▶ **What this task involves**:
From the records below, give the number of lines that contain the string "input", without any other text.

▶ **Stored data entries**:

■ ■ ■ ■ ■

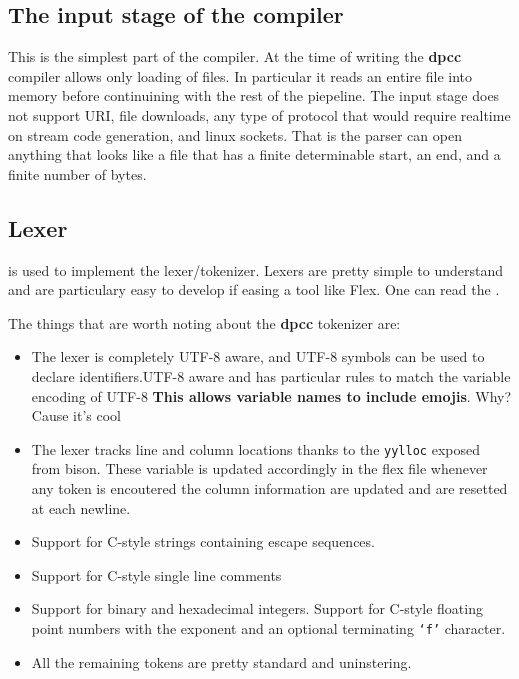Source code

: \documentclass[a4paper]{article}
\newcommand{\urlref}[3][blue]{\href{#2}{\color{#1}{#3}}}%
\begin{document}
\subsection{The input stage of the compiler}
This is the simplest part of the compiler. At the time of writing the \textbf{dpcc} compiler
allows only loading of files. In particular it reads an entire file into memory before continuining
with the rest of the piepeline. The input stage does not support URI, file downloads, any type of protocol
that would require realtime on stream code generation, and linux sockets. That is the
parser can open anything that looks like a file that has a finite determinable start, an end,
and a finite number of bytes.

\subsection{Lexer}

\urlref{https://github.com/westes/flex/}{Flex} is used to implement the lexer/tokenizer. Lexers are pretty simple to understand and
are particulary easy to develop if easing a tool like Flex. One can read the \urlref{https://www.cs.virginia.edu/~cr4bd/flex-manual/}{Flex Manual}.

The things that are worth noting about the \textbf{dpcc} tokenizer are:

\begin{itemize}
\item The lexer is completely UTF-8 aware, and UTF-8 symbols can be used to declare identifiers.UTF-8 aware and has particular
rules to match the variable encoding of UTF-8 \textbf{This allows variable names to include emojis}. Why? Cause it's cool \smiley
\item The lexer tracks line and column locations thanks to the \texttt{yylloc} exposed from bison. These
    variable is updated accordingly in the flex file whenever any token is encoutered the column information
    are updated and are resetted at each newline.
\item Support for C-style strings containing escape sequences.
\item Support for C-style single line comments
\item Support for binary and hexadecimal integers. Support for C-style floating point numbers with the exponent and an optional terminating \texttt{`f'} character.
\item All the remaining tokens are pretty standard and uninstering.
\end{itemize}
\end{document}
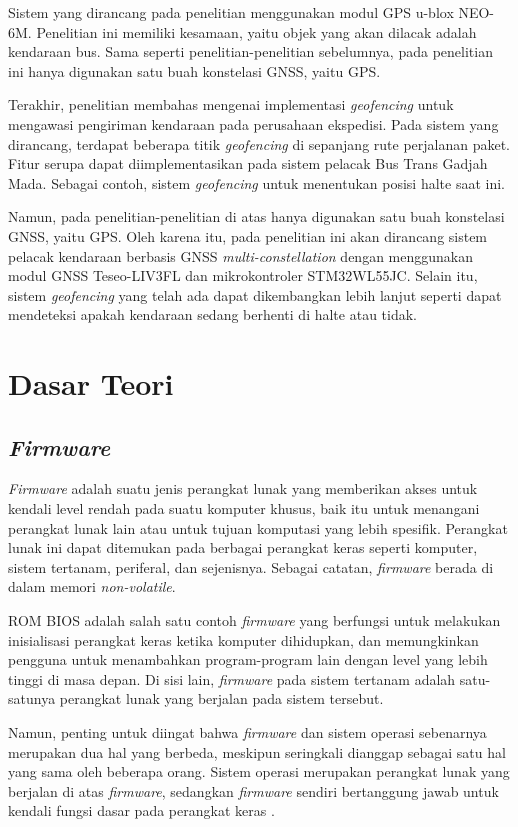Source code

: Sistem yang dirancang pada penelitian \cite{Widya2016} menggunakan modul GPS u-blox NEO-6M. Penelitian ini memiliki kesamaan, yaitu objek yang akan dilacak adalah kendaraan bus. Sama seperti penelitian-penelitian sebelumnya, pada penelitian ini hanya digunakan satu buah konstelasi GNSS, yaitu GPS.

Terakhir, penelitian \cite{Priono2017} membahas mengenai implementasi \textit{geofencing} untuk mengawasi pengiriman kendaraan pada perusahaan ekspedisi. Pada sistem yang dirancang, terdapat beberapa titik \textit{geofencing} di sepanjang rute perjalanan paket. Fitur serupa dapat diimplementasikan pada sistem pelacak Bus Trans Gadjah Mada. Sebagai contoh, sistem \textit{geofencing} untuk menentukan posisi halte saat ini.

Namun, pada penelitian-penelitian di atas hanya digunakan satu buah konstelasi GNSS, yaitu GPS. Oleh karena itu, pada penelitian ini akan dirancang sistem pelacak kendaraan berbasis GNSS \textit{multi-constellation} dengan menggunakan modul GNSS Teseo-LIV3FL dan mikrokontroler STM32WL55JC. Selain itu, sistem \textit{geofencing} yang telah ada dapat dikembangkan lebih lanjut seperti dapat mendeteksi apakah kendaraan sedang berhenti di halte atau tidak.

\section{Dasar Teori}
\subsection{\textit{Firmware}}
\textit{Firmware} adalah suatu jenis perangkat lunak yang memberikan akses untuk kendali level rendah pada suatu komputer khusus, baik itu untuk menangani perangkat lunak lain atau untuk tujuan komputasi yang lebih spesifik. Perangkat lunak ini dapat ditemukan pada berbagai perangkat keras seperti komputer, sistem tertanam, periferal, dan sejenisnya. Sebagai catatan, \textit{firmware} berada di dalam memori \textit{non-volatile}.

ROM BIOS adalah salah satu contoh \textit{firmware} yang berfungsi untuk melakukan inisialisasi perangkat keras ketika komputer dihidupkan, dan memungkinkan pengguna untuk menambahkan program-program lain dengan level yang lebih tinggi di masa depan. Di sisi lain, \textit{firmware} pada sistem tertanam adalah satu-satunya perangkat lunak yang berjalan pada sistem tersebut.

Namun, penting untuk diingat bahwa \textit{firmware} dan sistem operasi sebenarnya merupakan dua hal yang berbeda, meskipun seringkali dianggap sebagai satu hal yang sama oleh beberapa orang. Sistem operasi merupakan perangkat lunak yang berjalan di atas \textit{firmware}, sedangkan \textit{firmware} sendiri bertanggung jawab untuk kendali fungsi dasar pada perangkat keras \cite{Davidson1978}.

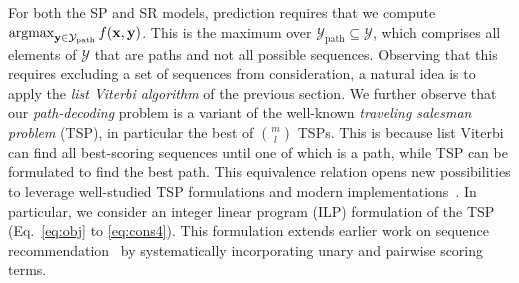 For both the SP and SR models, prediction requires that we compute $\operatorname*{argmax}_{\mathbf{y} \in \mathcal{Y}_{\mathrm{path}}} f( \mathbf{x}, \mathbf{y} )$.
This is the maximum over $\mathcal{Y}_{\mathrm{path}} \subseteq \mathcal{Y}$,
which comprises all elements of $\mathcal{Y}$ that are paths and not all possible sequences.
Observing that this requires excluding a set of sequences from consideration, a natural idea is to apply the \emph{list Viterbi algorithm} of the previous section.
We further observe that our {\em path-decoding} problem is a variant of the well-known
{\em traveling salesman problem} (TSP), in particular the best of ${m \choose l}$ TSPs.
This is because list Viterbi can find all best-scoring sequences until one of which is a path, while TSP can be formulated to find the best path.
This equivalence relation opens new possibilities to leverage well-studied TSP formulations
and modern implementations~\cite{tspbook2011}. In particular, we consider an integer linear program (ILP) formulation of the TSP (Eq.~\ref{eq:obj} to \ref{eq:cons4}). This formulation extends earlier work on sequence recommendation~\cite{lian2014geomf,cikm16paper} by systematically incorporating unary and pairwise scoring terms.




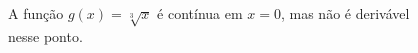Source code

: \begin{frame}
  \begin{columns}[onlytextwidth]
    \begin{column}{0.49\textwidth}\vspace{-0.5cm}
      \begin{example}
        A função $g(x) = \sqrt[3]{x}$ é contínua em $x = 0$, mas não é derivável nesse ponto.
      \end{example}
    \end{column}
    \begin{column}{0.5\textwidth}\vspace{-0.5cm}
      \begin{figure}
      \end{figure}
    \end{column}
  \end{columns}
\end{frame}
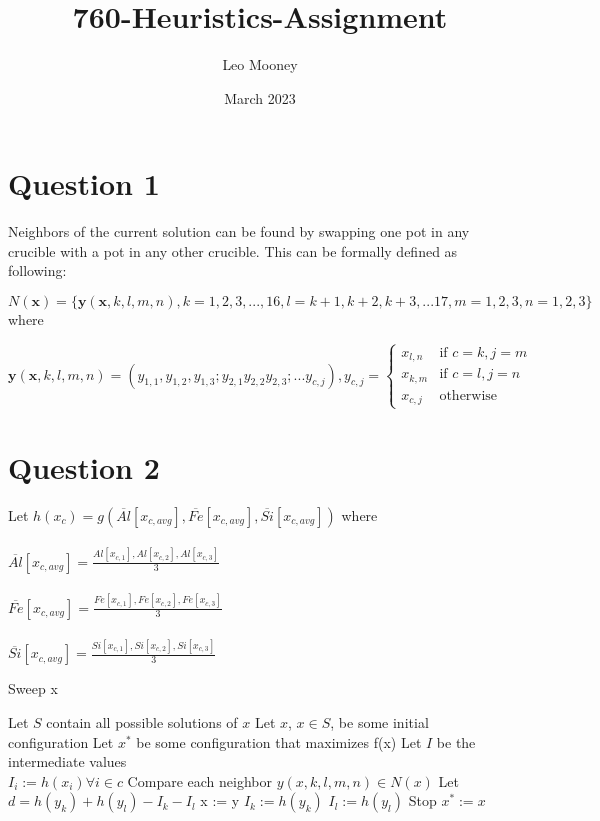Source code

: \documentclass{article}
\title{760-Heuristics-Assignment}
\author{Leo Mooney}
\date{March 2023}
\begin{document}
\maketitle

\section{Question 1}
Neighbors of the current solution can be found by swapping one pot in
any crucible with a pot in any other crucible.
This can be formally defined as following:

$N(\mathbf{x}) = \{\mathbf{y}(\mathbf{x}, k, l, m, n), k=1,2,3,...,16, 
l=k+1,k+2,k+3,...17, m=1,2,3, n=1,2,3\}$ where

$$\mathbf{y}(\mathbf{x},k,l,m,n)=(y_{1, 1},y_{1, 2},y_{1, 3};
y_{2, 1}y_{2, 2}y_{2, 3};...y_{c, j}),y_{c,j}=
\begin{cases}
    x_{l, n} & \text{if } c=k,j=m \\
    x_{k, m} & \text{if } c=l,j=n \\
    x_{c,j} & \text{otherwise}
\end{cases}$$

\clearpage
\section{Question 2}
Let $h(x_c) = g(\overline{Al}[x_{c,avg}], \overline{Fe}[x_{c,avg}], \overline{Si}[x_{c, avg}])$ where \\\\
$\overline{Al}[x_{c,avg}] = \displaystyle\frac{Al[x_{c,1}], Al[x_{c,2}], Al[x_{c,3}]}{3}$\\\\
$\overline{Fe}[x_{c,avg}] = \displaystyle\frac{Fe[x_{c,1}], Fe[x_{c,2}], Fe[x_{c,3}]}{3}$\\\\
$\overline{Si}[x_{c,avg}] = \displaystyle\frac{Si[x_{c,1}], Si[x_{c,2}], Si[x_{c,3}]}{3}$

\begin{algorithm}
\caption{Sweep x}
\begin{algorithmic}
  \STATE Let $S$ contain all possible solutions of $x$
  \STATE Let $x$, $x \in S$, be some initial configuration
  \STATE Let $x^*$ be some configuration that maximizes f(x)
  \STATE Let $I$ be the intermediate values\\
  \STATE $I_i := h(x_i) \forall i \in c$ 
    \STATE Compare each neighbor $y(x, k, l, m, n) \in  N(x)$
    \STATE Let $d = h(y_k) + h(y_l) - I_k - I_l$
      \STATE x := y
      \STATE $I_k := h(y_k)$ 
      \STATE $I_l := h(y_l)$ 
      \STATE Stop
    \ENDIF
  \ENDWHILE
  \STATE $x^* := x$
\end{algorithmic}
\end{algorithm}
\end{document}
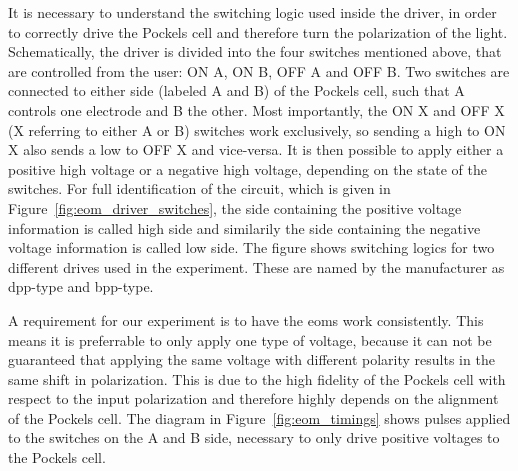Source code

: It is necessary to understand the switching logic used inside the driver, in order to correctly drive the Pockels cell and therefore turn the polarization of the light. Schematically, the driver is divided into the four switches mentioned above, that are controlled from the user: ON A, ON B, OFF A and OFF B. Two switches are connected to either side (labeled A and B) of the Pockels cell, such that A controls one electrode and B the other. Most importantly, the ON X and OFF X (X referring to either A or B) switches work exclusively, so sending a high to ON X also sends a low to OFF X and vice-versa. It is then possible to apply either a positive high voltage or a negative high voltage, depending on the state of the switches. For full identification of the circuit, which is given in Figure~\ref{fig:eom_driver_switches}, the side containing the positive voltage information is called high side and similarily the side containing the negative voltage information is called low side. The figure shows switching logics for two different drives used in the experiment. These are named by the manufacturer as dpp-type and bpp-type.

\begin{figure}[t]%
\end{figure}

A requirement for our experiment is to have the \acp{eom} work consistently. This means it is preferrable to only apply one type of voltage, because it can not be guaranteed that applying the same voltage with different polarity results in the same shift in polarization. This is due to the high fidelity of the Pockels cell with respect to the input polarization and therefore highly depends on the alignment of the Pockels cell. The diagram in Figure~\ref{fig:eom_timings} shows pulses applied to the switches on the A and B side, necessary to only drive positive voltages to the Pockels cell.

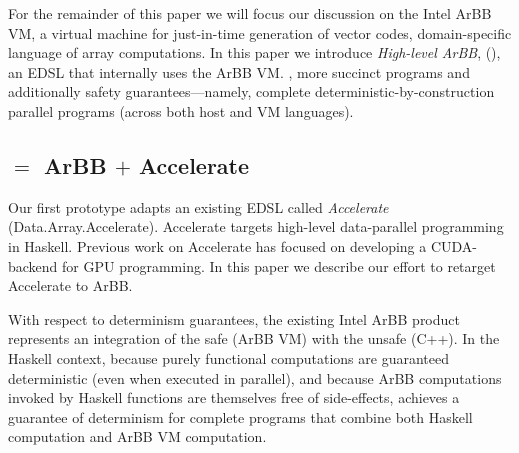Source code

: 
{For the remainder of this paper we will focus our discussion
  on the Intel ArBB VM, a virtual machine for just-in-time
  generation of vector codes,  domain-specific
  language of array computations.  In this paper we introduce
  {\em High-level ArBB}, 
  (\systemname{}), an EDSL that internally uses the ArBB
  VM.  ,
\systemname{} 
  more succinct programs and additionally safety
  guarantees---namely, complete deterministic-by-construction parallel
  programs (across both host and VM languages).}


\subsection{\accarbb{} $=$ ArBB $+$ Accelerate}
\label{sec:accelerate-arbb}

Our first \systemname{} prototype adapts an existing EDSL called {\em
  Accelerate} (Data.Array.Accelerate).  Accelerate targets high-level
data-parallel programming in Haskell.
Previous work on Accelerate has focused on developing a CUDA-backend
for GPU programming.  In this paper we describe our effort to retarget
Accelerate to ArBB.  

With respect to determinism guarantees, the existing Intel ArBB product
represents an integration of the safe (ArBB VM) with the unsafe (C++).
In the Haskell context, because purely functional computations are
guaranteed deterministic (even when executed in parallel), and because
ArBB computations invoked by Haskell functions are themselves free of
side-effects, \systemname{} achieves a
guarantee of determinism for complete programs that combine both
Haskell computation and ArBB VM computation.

■ ■ ■ ■ ■

▶ **Answer box**:
3